The commission began investigating Pumphrey's office in the spring after Chapple, during a visit to the court, noticed a "conspicuous" lack of minority employes, he said. Pumphrey was asked to provide information about his staffing patterns and hiring practices.

Last week, Pumphrey wrote in a letter to the commission that his staff consists of 10 white men and 23 white women. He also indicated that he does not advertise job openings, but fills employment vacancies from a backlog of applications.

Howard County's population is 14 percent black.

The failure to advertise could violate federal equal employment opportunity laws, Chapple said.

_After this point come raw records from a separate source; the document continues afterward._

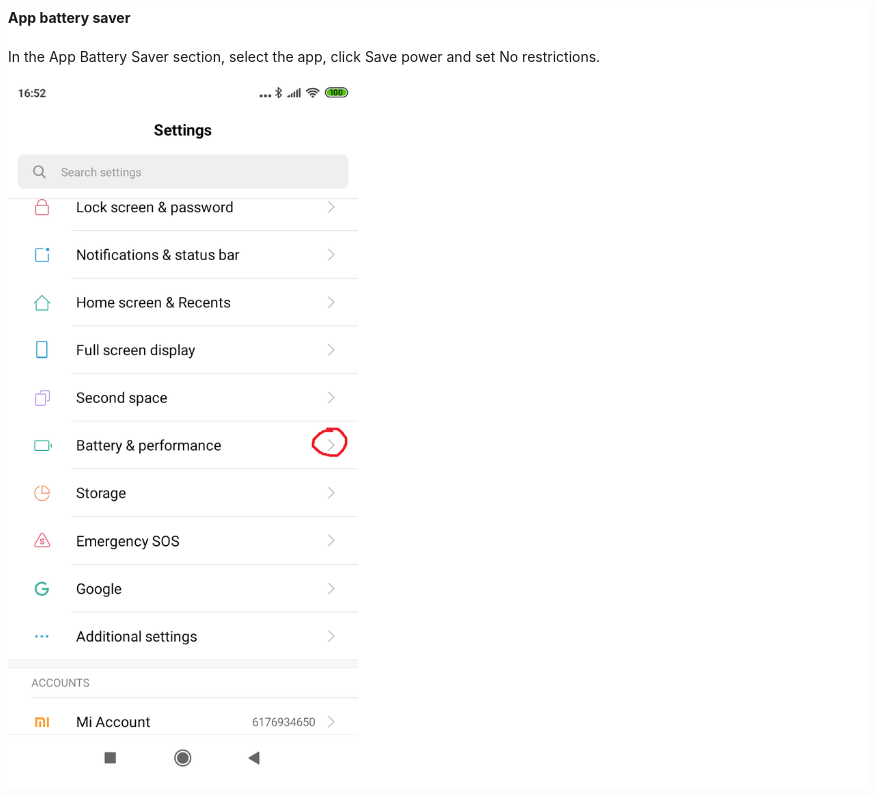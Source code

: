 #### App battery saver
In the App Battery Saver section, select the app, click Save power and set No restrictions.
<p align="left">
<img src="img/xiaomi/android_xiaomi_battery_saver-1.png" width="350">
</p>
<p align="left">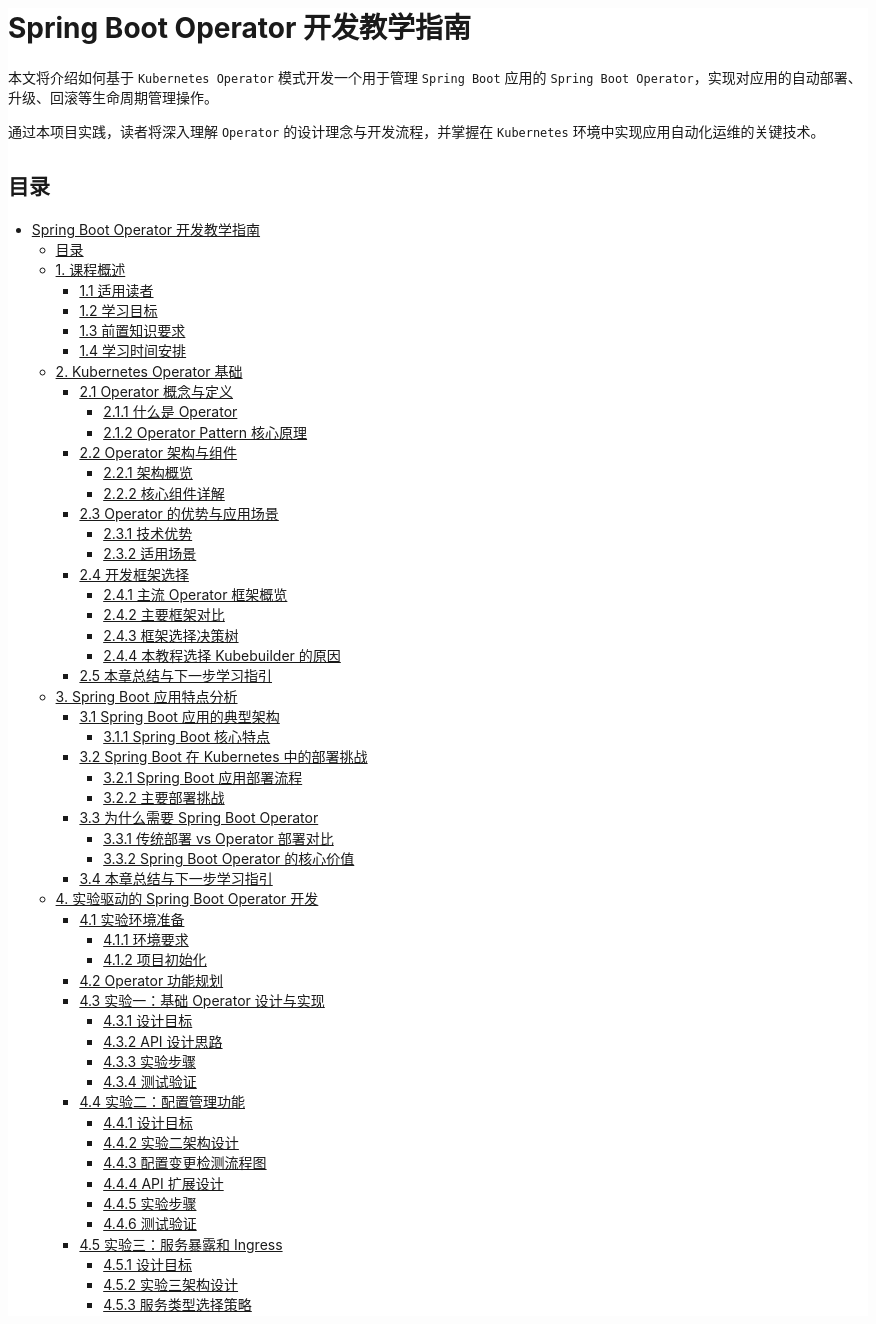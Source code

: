 # Spring Boot Operator 开发教学指南

本文将介绍如何基于 `Kubernetes Operator` 模式开发一个用于管理 `Spring Boot` 应用的 `Spring Boot Operator`，实现对应用的自动部署、升级、回滚等生命周期管理操作。

通过本项目实践，读者将深入理解 `Operator` 的设计理念与开发流程，并掌握在 `Kubernetes` 环境中实现应用自动化运维的关键技术。

## 目录

- [Spring Boot Operator 开发教学指南](#spring-boot-operator-开发教学指南)
  - [目录](#目录)
  - [1. 课程概述](#1-课程概述)
    - [1.1 适用读者](#11-适用读者)
    - [1.2 学习目标](#12-学习目标)
    - [1.3 前置知识要求](#13-前置知识要求)
    - [1.4 学习时间安排](#14-学习时间安排)
  - [2. Kubernetes Operator 基础](#2-kubernetes-operator-基础)
    - [2.1 Operator 概念与定义](#21-operator-概念与定义)
      - [2.1.1 什么是 Operator](#211-什么是-operator)
      - [2.1.2 Operator Pattern 核心原理](#212-operator-pattern-核心原理)
    - [2.2 Operator 架构与组件](#22-operator-架构与组件)
      - [2.2.1 架构概览](#221-架构概览)
      - [2.2.2 核心组件详解](#222-核心组件详解)
    - [2.3 Operator 的优势与应用场景](#23-operator-的优势与应用场景)
      - [2.3.1 技术优势](#231-技术优势)
      - [2.3.2 适用场景](#232-适用场景)
    - [2.4 开发框架选择](#24-开发框架选择)
      - [2.4.1 主流 Operator 框架概览](#241-主流-operator-框架概览)
      - [2.4.2 主要框架对比](#242-主要框架对比)
      - [2.4.3 框架选择决策树](#243-框架选择决策树)
      - [2.4.4 本教程选择 Kubebuilder 的原因](#244-本教程选择-kubebuilder-的原因)
    - [2.5 本章总结与下一步学习指引](#25-本章总结与下一步学习指引)
  - [3. Spring Boot 应用特点分析](#3-spring-boot-应用特点分析)
    - [3.1 Spring Boot 应用的典型架构](#31-spring-boot-应用的典型架构)
      - [3.1.1 Spring Boot 核心特点](#311-spring-boot-核心特点)
    - [3.2 Spring Boot 在 Kubernetes 中的部署挑战](#32-spring-boot-在-kubernetes-中的部署挑战)
      - [3.2.1 Spring Boot 应用部署流程](#321-spring-boot-应用部署流程)
      - [3.2.2 主要部署挑战](#322-主要部署挑战)
    - [3.3 为什么需要 Spring Boot Operator](#33-为什么需要-spring-boot-operator)
      - [3.3.1 传统部署 vs Operator 部署对比](#331-传统部署-vs-operator-部署对比)
      - [3.3.2 Spring Boot Operator 的核心价值](#332-spring-boot-operator-的核心价值)
    - [3.4 本章总结与下一步学习指引](#34-本章总结与下一步学习指引)
  - [4. 实验驱动的 Spring Boot Operator 开发](#4-实验驱动的-spring-boot-operator-开发)
    - [4.1 实验环境准备](#41-实验环境准备)
      - [4.1.1 环境要求](#411-环境要求)
      - [4.1.2 项目初始化](#412-项目初始化)
    - [4.2 Operator 功能规划](#42-operator-功能规划)
    - [4.3 实验一：基础 Operator 设计与实现](#43-实验一基础-operator-设计与实现)
      - [4.3.1 设计目标](#431-设计目标)
      - [4.3.2 API 设计思路](#432-api-设计思路)
      - [4.3.3 实验步骤](#433-实验步骤)
      - [4.3.4 测试验证](#434-测试验证)
    - [4.4 实验二：配置管理功能](#44-实验二配置管理功能)
      - [4.4.1 设计目标](#441-设计目标)
      - [4.4.2 实验二架构设计](#442-实验二架构设计)
      - [4.4.3 配置变更检测流程图](#443-配置变更检测流程图)
      - [4.4.4 API 扩展设计](#444-api-扩展设计)
      - [4.4.5 实验步骤](#445-实验步骤)
      - [4.4.6 测试验证](#446-测试验证)
    - [4.5 实验三：服务暴露和 Ingress](#45-实验三服务暴露和-ingress)
      - [4.5.1 设计目标](#451-设计目标)
      - [4.5.2 实验三架构设计](#452-实验三架构设计)
      - [4.5.3 服务类型选择策略](#453-服务类型选择策略)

"Even if no qualified blacks had applied in the past, based on the no-advertisement policy they would be prevented from applying in the future," Chapple said.

Chapple said he did not know whether Pumphrey had hired any minority group members in the past.

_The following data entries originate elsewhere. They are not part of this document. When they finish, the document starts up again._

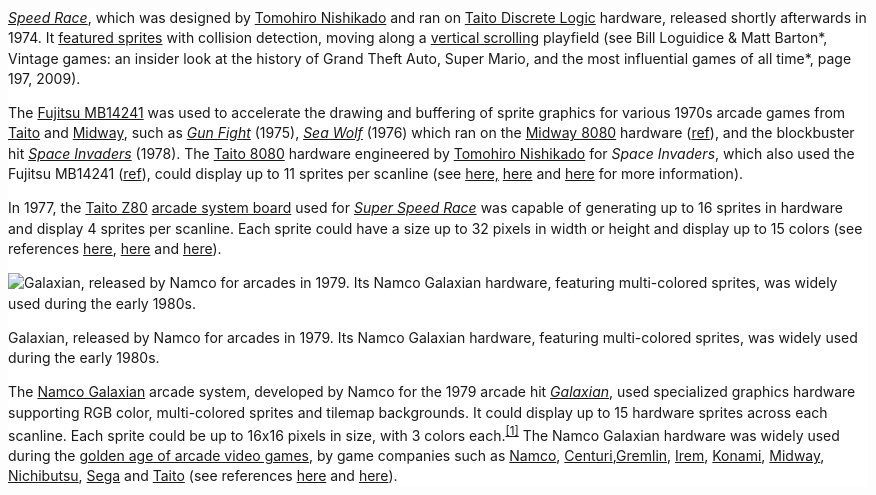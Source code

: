 *[Speed Race](https://www.giantbomb.com/speed-race/3030-36499/ "Speed Race")*, which was designed by [Tomohiro Nishikado](https://www.giantbomb.com/tomohiro-nishikado/3040-55262/) and ran on [Taito Discrete Logic](http://www.system16.com/hardware.php?id=625) hardware, released shortly afterwards in 1974. It [featured sprites](http://vintage3d.org/history.php) with collision detection, moving along a [vertical scrolling](https://www.giantbomb.com/vertical-scrolling/3015-1899/) playfield (see Bill Loguidice & Matt Barton*, Vintage games: an insider look at the history of Grand Theft Auto, Super Mario, and the most influential games of all time*, page 197, 2009).

The [Fujitsu MB14241](http://gaming.wikia.com/wiki/Video_display_controller "Video display controller") was used to accelerate the drawing and buffering of sprite graphics for various 1970s arcade games from [Taito](https://www.giantbomb.com/taito-corporation/3010-135/ "Taito") and [Midway](https://www.giantbomb.com/midway-games/3010-185/ "Midway Games"), such as *[Gun Fight](https://www.giantbomb.com/gun-fight/3030-32574/ "Gun Fight")* (1975), *[Sea Wolf](https://www.giantbomb.com/sea-wolf/3030-10752/ "Sea Wolf (video game)")* (1976) which ran on the [Midway 8080](https://www.giantbomb.com/heretic/3035-2541/) hardware ([ref](https://github.com/mamedev/mame/tree/master/src/mame/drivers/mw8080bw.c)), and the blockbuster hit *[Space Invaders](https://www.giantbomb.com/space-invaders/3030-5099/ "Space Invaders")* (1978). The [Taito 8080](http://system16.com/hardware.php?id=629) hardware engineered by [Tomohiro Nishikado](https://www.giantbomb.com/tomohiro-nishikado/3040-55262/) for *Space Invaders*, which also used the Fujitsu MB14241 ([ref](https://github.com/mamedev/mame/tree/master/src/mame/drivers/8080bw.c)), could display up to 11 sprites per scanline (see [here,](http://books.google.co.uk/books?id=oK3D4i5ldKgC&pg=PA173) [here](http://www.computerarcheology.com/wiki/wiki/Arcade/SpaceInvaders) and [here](http://www.vasulka.org/archive/Writings/VideogameImpact.pdf#page=24) for more information).

In 1977, the [Taito Z80](http://system16.com/hardware.php?id=628 "Arcade system board") [arcade system board](http://gaming.wikia.com/wiki/Arcade_system_board "Arcade system board") used for *[Super Speed Race](https://www.giantbomb.com/super-speed-race-v/3030-41059/ "Speed Race")* was capable of generating up to 16 sprites in hardware and display 4 sprites per scanline. Each sprite could have a size up to 32 pixels in width or height and display up to 15 colors (see references [here](https://github.com/mamedev/mame/tree/master/src/mame/drivers/sspeedr.c), [here](http://web.archive.org/web/20130104202755/http://mamedev.org/source/src/mame/video/sspeedr.c.html) and [here](http://books.google.co.uk/books?id=TEp5AgAAQBAJ&pg=PT253)).

![Galaxian, released by Namco for arcades in 1979. Its Namco Galaxian hardware, featuring multi-colored sprites, was widely used during the early 1980s.](https://www.giantbomb.com/a/uploads/scale_small/13/139866/2697361-1031-031956.jpg)

Galaxian, released by Namco for arcades in 1979. Its Namco Galaxian hardware, featuring multi-colored sprites, was widely used during the early 1980s.

The [Namco Galaxian](http://gaming.wikia.com/wiki/Namco_Galaxian "Namco Galaxian") arcade system, developed by Namco for the 1979 arcade hit *[Galaxian](https://www.giantbomb.com/galaxian/3030-2445/)*, used specialized graphics hardware supporting RGB color, multi-colored sprites and tilemap backgrounds. It could display up to 15 hardware sprites across each scanline. Each sprite could be up to 16x16 pixels in size, with 3 colors each.<sup><a href="https://github.com/mamedev/mame/tree/master/src/mame/video/galaxian.c" rel="nofollow " data-ref-id="false">[1]</a></sup> The Namco Galaxian hardware was widely used during the [golden age of arcade video games](http://gaming.wikia.com/wiki/Golden_age_of_arcade_video_games "Golden age of arcade video games"), by game companies such as [Namco](https://www.giantbomb.com/namco/3010-7420/ "Namco"), [Centuri](https://www.giantbomb.com/centuri-inc/3010-1456/ "Centuri"),[Gremlin](https://www.giantbomb.com/gremlin-industries/3010-7000/ "Gremlin Industries (page does not exist)"), [Irem](https://www.giantbomb.com/irem-corp/3010-461/ "Irem"), [Konami](https://www.giantbomb.com/konami-corporation/3010-87/ "Konami"), [Midway](https://www.giantbomb.com/midway-games/3010-185/ "Midway Games"), [Nichibutsu](https://www.giantbomb.com/nihon-bussan-co-ltd/3010-249/ "Nichibutsu"), [Sega](https://www.giantbomb.com/sega/3010-62/ "Sega") and [Taito](https://www.giantbomb.com/taito-corporation/3010-135/ "Taito Corporation") (see references [here](https://github.com/mamedev/mame/tree/master/src/mame/drivers/galaxian.c) and [here](https://web.archive.org/web/20140103070737/http://mamedev.org/source/src/mame/drivers/galdrvr.c.html)).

Maryland's Chief Deputy Comptroller Basil Wisner said yesterday that because court clerks are elected, their employes do not fall under the state's merit system.

He added, however, that the clerks' independence does not allow them to practice discrimination.

"The state of Maryland is an affirmative action employer and all clerks of court have to exercise affirmative action," Wisner said.

In Maryland, the ultimate administrative authority over circuit court clerks lies with the court's judges.

Howard Circuit Court Administrative Judge Guy J. Cicone said yesterday that although he was personally concerned about the lack of blacks and other minorities in Pumphrey's office, he and the three other judges had never required the clerk to integrate the office.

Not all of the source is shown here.